(Stored data)
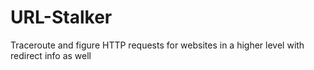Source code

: # URL-Stalker
Traceroute and figure HTTP requests for websites in a higher level with redirect info as well

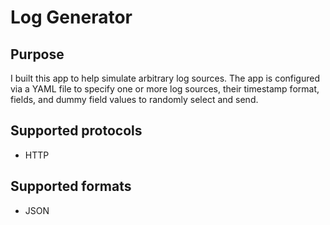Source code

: # Log Generator

## Purpose
I built this app to help simulate arbitrary log sources.  The app is configured via a YAML file to specify one or more log sources, their timestamp format, fields, and dummy field values to randomly select and send.

## Supported protocols
- HTTP

## Supported formats
- JSON
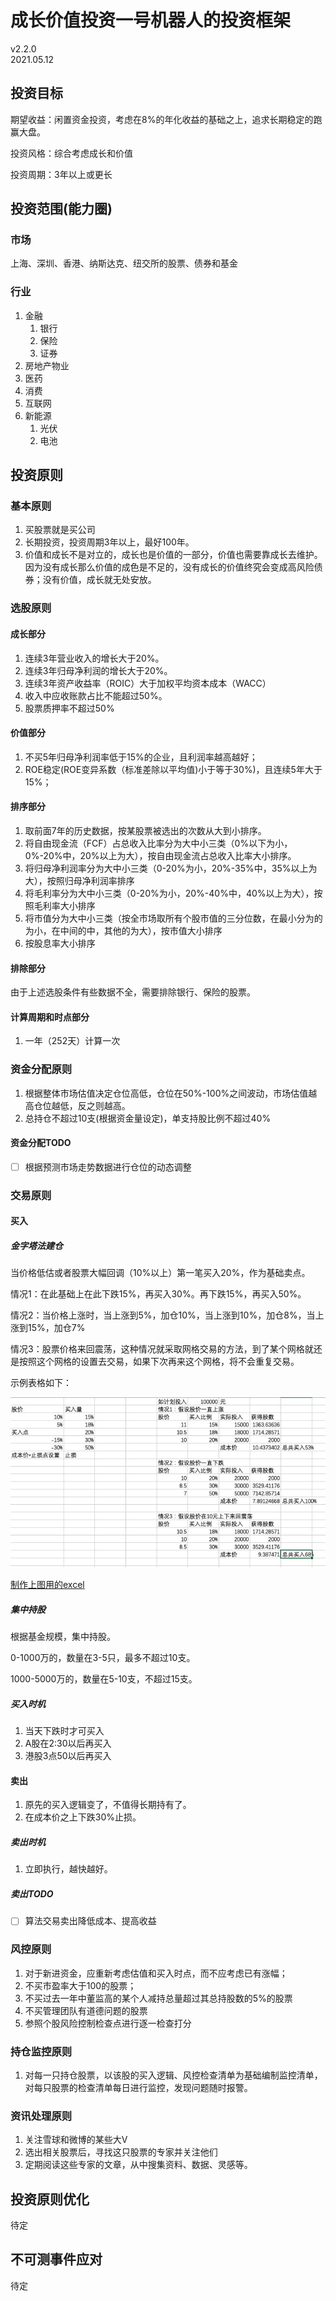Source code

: # 成长价值投资一号机器人的投资框架
v2.2.0  
2021.05.12

## 投资目标

期望收益：闲置资金投资，考虑在8%的年化收益的基础之上，追求长期稳定的跑赢大盘。

投资风格：综合考虑成长和价值

投资周期：3年以上或更长

## 投资范围(能力圈)

### 市场

上海、深圳、香港、纳斯达克、纽交所的股票、债券和基金

### 行业

1. 金融
   1. 银行
   2. 保险
   3. 证券
2. 房地产物业
3. 医药
4. 消费
5. 互联网
6. 新能源
   1. 光伏
   2. 电池

## 投资原则

### 基本原则

1. 买股票就是买公司
2. 长期投资，投资周期3年以上，最好100年。
3. 价值和成长不是对立的，成长也是价值的一部分，价值也需要靠成长去维护。因为没有成长那么价值的成色是不足的，没有成长的价值终究会变成高风险债券；没有价值，成长就无处安放。

### 选股原则

#### 成长部分

1. 连续3年营业收入的增长大于20%。
3. 连续3年归母净利润的增长大于20%。
4. 连续3年资产收益率（ROIC）大于加权平均资本成本（WACC）
5. 收入中应收账款占比不能超过50%。
7. 股票质押率不超过50%

#### 价值部分

1. 不买5年归母净利润率低于15%的企业，且利润率越高越好；
2. ROE稳定(ROE变异系数（标准差除以平均值)小于等于30%)，且连续5年大于15%；

#### 排序部分

1. 取前面7年的历史数据，按某股票被选出的次数从大到小排序。
2. 将自由现金流（FCF）占总收入比率分为大中小三类（0%以下为小，0%-20%中，20%以上为大），按自由现金流占总收入比率大小排序。
3. 将归母净利润率分为大中小三类（0-20%为小，20%-35%中，35%以上为大），按照归母净利润率排序
4. 将毛利率分为大中小三类（0-20%为小，20%-40%中，40%以上为大），按照毛利率大小排序
5. 将市值分为大中小三类（按全市场取所有个股市值的三分位数，在最小分为的为小，在中间的中，其他的为大），按市值大小排序
6. 按股息率大小排序

#### 排除部分

由于上述选股条件有些数据不全，需要排除银行、保险的股票。

#### 计算周期和时点部分

1. 一年（252天）计算一次

### 资金分配原则

1. 根据整体市场估值决定仓位高低，仓位在50%-100%之间波动，市场估值越高仓位越低，反之则越高。
2. 总持仓不超过10支(根据资金量设定)，单支持股比例不超过40%

#### 资金分配TODO

- [ ] 根据预测市场走势数据进行仓位的动态调整

### 交易原则

#### 买入

##### 金字塔法建仓

当价格低估或者股票大幅回调（10%以上）第一笔买入20%，作为基础卖点。

情况1：在此基础上在此下跌15%，再买入30%。再下跌15%，再买入50%。

情况2：当价格上涨时，当上涨到5%，加仓10%，当上涨到10%，加仓8%，当上涨到15%，加仓7%

情况3：股票价格来回震荡，这种情况就采取网格交易的方法，到了某个网格就还是按照这个网格的设置去交易，如果下次再来这个网格，将不会重复交易。

示例表格如下：

![image-20201218103431054](images/image-20201218103431054.png)

[制作上图用的excel](assets/金字塔买入计算表及示例.xlsx)

##### 集中持股

根据基金规模，集中持股。

0-1000万的，数量在3-5只，最多不超过10支。

1000-5000万的，数量在5-10支，不超过15支。

##### 买入时机

1. 当天下跌时才可买入
2. A股在2:30以后再买入
3. 港股3点50以后再买入

#### 卖出

1. 原先的买入逻辑变了，不值得长期持有了。
2. 在成本价之上下跌30%止损。

##### 卖出时机

1. 立即执行，越快越好。

##### 卖出TODO

- [ ] 算法交易卖出降低成本、提高收益

### 风控原则

1. 对于新进资金，应重新考虑估值和买入时点，而不应考虑已有涨幅；
2. 不买市盈率大于100的股票；
3. 不买过去一年中董监高的某个人减持总量超过其总持股数的5%的股票
4. 不买管理团队有道德问题的股票
5. 参照个股风险控制检查点进行逐一检查打分

### 持仓监控原则

1. 对每一只持仓股票，以该股的买入逻辑、风控检查清单为基础编制监控清单，对每只股票的检查清单每日进行监控，发现问题随时报警。

### 资讯处理原则

1. 关注雪球和微博的某些大V
2. 选出相关股票后，寻找这只股票的专家并关注他们
3. 定期阅读这些专家的文章，从中搜集资料、数据、灵感等。

## 投资原则优化

待定

## 不可测事件应对

待定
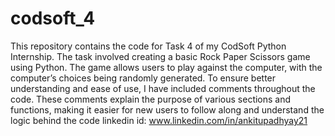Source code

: # codsoft_4
This repository contains the code for Task 4 of my CodSoft Python Internship. The task involved creating a basic Rock Paper Scissors game using Python. The game allows users to play against the computer, with the computer’s choices being randomly generated. To ensure better understanding and ease of use, I have included comments throughout the code. These comments explain the purpose of various sections and functions, making it easier for new users to follow along and understand the logic behind the code
linkedin id: www.linkedin.com/in/ankitupadhyay21
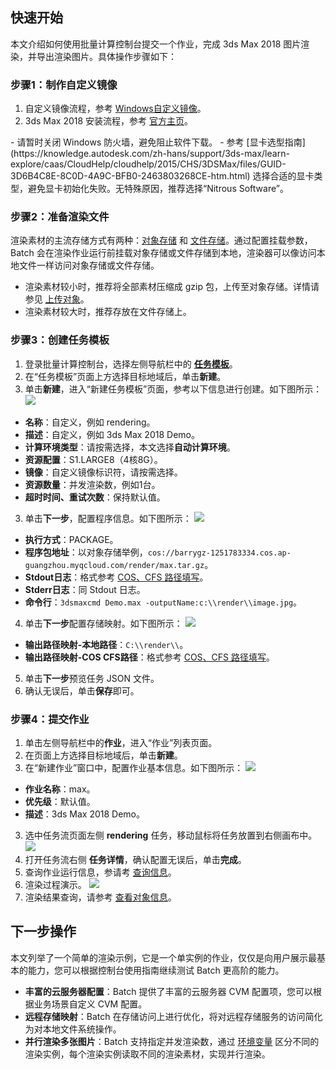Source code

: 
## 快速开始
本文介绍如何使用批量计算控制台提交一个作业，完成 3ds Max 2018 图片渲染，并导出渲染图片。具体操作步骤如下：

### 步骤1：制作自定义镜像
1. 自定义镜像流程，参考 [Windows自定义镜像](https://cloud.tencent.com/document/product/599/13035)。
2. 3ds Max 2018 安装流程，参考 [官方主页](https://www.autodesk.com/products/3ds-max/overview)。
<dx-alert infotype="notice" title="">
- 请暂时关闭 Windows 防火墙，避免阻止软件下载。
- 参考 [显卡选型指南](https://knowledge.autodesk.com/zh-hans/support/3ds-max/learn-explore/caas/CloudHelp/cloudhelp/2015/CHS/3DSMax/files/GUID-3D6B4C8E-8C0D-4A9C-BFB0-2463803268CE-htm.html) 选择合适的显卡类型，避免显卡初始化失败。无特殊原因，推荐选择“Nitrous Software”。
</dx-alert>




### 步骤2：准备渲染文件
渲染素材的主流存储方式有两种：[对象存储](https://cloud.tencent.com/document/product/436) 和 [文件存储](https://cloud.tencent.com/document/product/582)。通过配置挂载参数，Batch 会在渲染作业运行前挂载对象存储或文件存储到本地，渲染器可以像访问本地文件一样访问对象存储或文件存储。

- 渲染素材较小时，推荐将全部素材压缩成 gzip 包，上传至对象存储。详情请参见 [上传对象](https://cloud.tencent.com/document/product/436/13321)。
- 渲染素材较大时，推荐存放在文件存储上。

### 步骤3：创建任务模板
1. 登录批量计算控制台，选择左侧导航栏中的 **[任务模板](https://console.cloud.tencent.com/batch/task)**。
2. 在“任务模板”页面上方选择目标地域后，单击**新建**。
3. 单击**新建**，进入“新建任务模板”页面，参考以下信息进行创建。如下图所示：
![](https://main.qcloudimg.com/raw/3da610705abb35f160e0b9f0d2ed8198.png)
 - **名称**：自定义，例如 rendering。
 - **描述**：自定义，例如 3ds Max 2018 Demo。
 - **计算环境类型**：请按需选择，本文选择**自动计算环境**。
 - **资源配置**：S1.LARGE8（4核8G）。
 - **镜像**：自定义镜像标识符，请按需选择。
 - **资源数量**：并发渲染数，例如1台。
 - **超时时间、重试次数**：保持默认值。
3. 单击**下一步**，配置程序信息。如下图所示：
![](https://main.qcloudimg.com/raw/ef7c95752cfb266f855ea0e69436d245.jpg)
 - **执行方式**：PACKAGE。
 - **程序包地址**：以对象存储举例，`cos://barrygz-1251783334.cos.ap-guangzhou.myqcloud.com/render/max.tar.gz`。
 - **Stdout日志**：格式参考 [COS、CFS 路径填写](https://cloud.tencent.com/document/product/599/13996)。
 - **Stderr日志**：同 Stdout 日志。
 - **命令行**：`3dsmaxcmd Demo.max -outputName:c:\\render\\image.jpg`。
4. 单击**下一步**配置存储映射。如下图所示：
![](https://main.qcloudimg.com/raw/f5e1836e79852eb5d4c49b917bb870f8.jpg)
 - **输出路径映射-本地路径**：`C:\\render\\`。
 - **输出路径映射-COS CFS路径**：格式参考 [COS、CFS 路径填写](https://cloud.tencent.com/document/product/599/13996)。
5. 单击**下一步**预览任务 JSON 文件。
6. 确认无误后，单击**保存**即可。

### 步骤4：提交作业
1. 单击左侧导航栏中的**作业**，进入“作业”列表页面。
2. 在页面上方选择目标地域后，单击**新建**。
3. 在“新建作业”窗口中，配置作业基本信息。如下图所示：
![](https://main.qcloudimg.com/raw/7f19ede7710ec960fc4586297213d1fc.jpg)
 - **作业名称**：max。
 - **优先级**：默认值。
 - **描述**：3ds Max 2018 Demo。
3. 选中任务流页面左侧 **rendering** 任务，移动鼠标将任务放置到右侧画布中。
![](https://main.qcloudimg.com/raw/00df21802b524cd684f43b68155e3483.jpg)
4. 打开任务流右侧 **任务详情**，确认配置无误后，单击**完成**。
5. 查询作业运行信息，参请考 [查询信息](https://cloud.tencent.com/document/product/599/14567)。
6. 渲染过程演示。
![](https://main.qcloudimg.com/raw/4a0743f3a49045f59c0580deda1529f9.png)
7. 渲染结果查询，请参考 [查看对象信息](https://cloud.tencent.com/document/product/436/13326)。


## 下一步操作
本文列举了一个简单的渲染示例，它是一个单实例的作业，仅仅是向用户展示最基本的能力，您可以根据控制台使用指南继续测试 Batch 更高阶的能力。
- **丰富的云服务器配置**：Batch 提供了丰富的云服务器 CVM 配置项，您可以根据业务场景自定义 CVM 配置。
- **远程存储映射**：Batch 在存储访问上进行优化，将对远程存储服务的访问简化为对本地文件系统操作。
- **并行渲染多张图片**：Batch 支持指定并发渲染数，通过 [环境变量](https://cloud.tencent.com/document/product/599/11752) 区分不同的渲染实例，每个渲染实例读取不同的渲染素材，实现并行渲染。
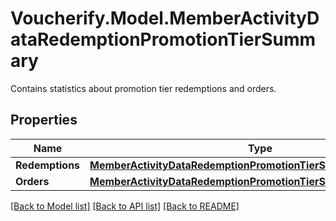 # Voucherify.Model.MemberActivityDataRedemptionPromotionTierSummary
Contains statistics about promotion tier redemptions and orders.

## Properties

Name | Type | Description | Notes
------------ | ------------- | ------------- | -------------
**Redemptions** | [**MemberActivityDataRedemptionPromotionTierSummaryRedemptions**](MemberActivityDataRedemptionPromotionTierSummaryRedemptions.md) |  | [optional] 
**Orders** | [**MemberActivityDataRedemptionPromotionTierSummaryOrders**](MemberActivityDataRedemptionPromotionTierSummaryOrders.md) |  | [optional] 

[[Back to Model list]](../README.md#documentation-for-models) [[Back to API list]](../README.md#documentation-for-api-endpoints) [[Back to README]](../README.md)

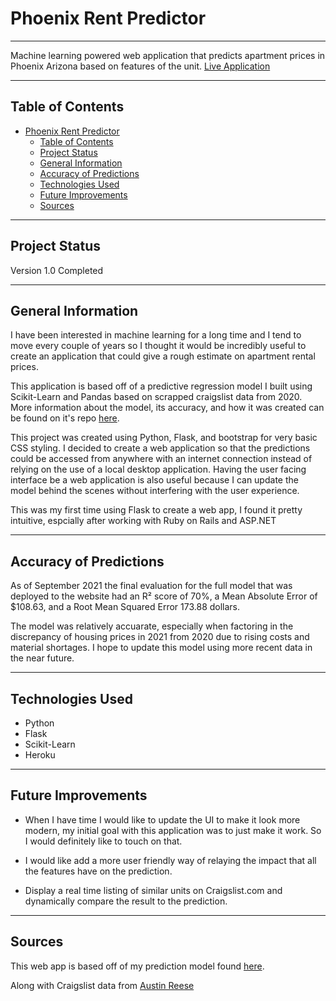# Phoenix Rent Predictor

---

Machine learning powered web application that predicts apartment prices in Phoenix Arizona based on features of the unit.
[Live Application](https://phoenix-rent-predictor.herokuapp.com/)

---

## Table of Contents

- [Phoenix Rent Predictor](#phoenix-rent-predictor)
  - [Table of Contents](#table-of-contents)
  - [Project Status](#project-status)
  - [General Information](#general-information)
  - [Accuracy of Predictions](#accuracy-of-predictions)
  - [Technologies Used](#technologies-used)
  - [Future Improvements](#future-improvements)
  - [Sources](#sources)

---

## Project Status

Version 1.0 Completed

---

## General Information

I have been interested in machine learning for a long time and I tend to move every couple of years so I thought it would be incredibly useful to create an application that could give a rough estimate on apartment rental prices.

This application is based off of a predictive regression model I built using Scikit-Learn and Pandas based on scrapped craigslist data from 2020. More information about the model, its accuracy, and how it was created can be found on it's repo [here](https://github.com/CKHarrison/phoenix-rent-predictor).

This project was created using Python, Flask, and bootstrap for very basic CSS styling. I decided to create a web application so that the predictions could be accessed from anywhere with an internet connection instead of relying on the use of a local desktop application. Having the user facing interface be a web application is also useful because I can update the model behind the scenes without interfering with the user experience.

This was my first time using Flask to create a web app, I found it pretty intuitive, espcially after working with Ruby on Rails and ASP.NET

---

## Accuracy of Predictions

As of September 2021 the final evaluation for the full model that was deployed to the website had an R² score of 70%, a Mean Absolute Error of $108.63, and a Root Mean Squared Error 173.88 dollars.

The model was relatively accuarate, especially when factoring in the discrepancy of housing prices in 2021 from 2020 due to rising costs and material shortages. I hope to update this model using more recent data in the near future.

---

## Technologies Used

- Python
- Flask
- Scikit-Learn
- Heroku

---

## Future Improvements

- When I have time I would like to update the UI to make it look more modern, my initial goal with this application was to just make it work. So I would definitely like to touch on that.

- I would like add a more user friendly way of relaying the impact that all the features have on the prediction.

- Display a real time listing of similar units on Craigslist.com and dynamically compare the result to the prediction.

---

## Sources

This web app is based off of my prediction model found [here](https://github.com/CKHarrison/phoenix-rent-predictor).

Along with Craigslist data from [Austin Reese](https://www.kaggle.com/austinreese/usa-housing-listings)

> **Your assignment**:
Which lines above hold the string "features"? Show each of them.

> **Exercise output**:
Machine learning powered web application that predicts apartment prices in Phoenix Arizona based on features of the unit.
- I would like add a more user friendly way of relaying the impact that all the features have on the prediction.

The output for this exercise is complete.